The Swedish trauma registry was founded and implemented less than a decade ago. There may be a risk of missing patients due to lack of registration. The registry data were scrutinized for the three largest trauma centers in the country and potentially missed registered patients with firearm-related injuries were added. Furthermore, patients that had been registered twice due to transportation to a trauma centre were excluded. To adjust for variation in data quality and completeness, standardized data techniques were used, and missing values imputed by combining numeric and ordinal values. Nevertheless, some of the data analyzed were based on coding and might be subject to variations in practice. Registry data were combined with open access data from other authorities. The use of different data sources in parallel can provide a more complete understanding of the firearm injury epidemiology.

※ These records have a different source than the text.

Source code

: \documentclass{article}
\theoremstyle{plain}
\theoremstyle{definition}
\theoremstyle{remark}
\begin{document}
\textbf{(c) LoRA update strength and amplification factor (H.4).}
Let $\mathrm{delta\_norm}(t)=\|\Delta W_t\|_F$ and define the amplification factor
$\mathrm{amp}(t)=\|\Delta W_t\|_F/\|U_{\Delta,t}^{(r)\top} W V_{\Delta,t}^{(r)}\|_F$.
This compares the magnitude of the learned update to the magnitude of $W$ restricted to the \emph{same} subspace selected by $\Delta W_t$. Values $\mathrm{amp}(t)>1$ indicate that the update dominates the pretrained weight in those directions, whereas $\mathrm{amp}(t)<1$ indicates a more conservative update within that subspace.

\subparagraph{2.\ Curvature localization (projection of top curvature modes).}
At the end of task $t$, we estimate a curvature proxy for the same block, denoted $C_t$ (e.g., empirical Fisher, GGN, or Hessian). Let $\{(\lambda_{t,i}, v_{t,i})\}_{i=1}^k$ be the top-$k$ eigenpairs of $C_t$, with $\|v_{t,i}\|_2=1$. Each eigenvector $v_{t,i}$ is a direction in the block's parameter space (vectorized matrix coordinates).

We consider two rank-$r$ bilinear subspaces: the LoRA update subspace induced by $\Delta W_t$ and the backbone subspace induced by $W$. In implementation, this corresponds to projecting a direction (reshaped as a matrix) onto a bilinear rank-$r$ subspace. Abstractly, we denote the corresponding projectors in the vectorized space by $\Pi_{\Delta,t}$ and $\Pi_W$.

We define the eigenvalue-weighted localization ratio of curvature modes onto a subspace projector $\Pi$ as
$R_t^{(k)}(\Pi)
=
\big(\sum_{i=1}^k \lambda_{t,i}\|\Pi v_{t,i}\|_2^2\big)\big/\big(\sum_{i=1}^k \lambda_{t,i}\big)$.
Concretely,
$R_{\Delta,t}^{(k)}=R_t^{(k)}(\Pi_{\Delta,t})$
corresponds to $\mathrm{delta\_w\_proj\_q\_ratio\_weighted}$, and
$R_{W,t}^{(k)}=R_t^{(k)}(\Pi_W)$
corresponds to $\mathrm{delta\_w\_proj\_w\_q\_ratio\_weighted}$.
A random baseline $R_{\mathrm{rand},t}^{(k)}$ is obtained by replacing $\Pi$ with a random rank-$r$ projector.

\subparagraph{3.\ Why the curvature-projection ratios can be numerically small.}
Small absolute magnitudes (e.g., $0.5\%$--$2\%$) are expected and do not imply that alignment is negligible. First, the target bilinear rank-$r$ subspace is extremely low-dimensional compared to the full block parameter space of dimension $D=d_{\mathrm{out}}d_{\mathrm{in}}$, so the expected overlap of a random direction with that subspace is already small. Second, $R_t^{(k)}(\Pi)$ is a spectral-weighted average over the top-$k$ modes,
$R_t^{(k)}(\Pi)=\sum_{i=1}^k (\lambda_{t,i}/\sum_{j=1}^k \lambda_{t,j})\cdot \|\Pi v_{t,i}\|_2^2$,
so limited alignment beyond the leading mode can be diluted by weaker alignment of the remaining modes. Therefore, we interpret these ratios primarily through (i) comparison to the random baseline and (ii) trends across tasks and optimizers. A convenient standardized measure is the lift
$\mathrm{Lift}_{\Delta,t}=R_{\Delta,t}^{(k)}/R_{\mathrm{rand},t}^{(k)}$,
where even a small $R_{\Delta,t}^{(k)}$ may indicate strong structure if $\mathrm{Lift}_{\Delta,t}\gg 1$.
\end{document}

In conclusion, this study explored nationwide epidemiology of firearm injuries and assessed anatomical distribution of injuries, operative procedures, and outcomes. An overall increase of firearm injuries has occurred over the years, but may have plateaued in recent years. Firearm injuries remain an important public health problem and continue to cause significant morbidity and mortality. The lower extremity was the most common injury location but injuries to the head most lethal. The majority of injuries occurred in populated regions, but an increase was also seen in less urban areas which emphasize the importance of robust trauma systems with an appropriate field triage to transport patients to the nearest possible appropriate hospital. Given the economic and social impact of firearm injuries, as well as implementation of policy and public health efforts to reduce gun violence, additional population-based research is imperative.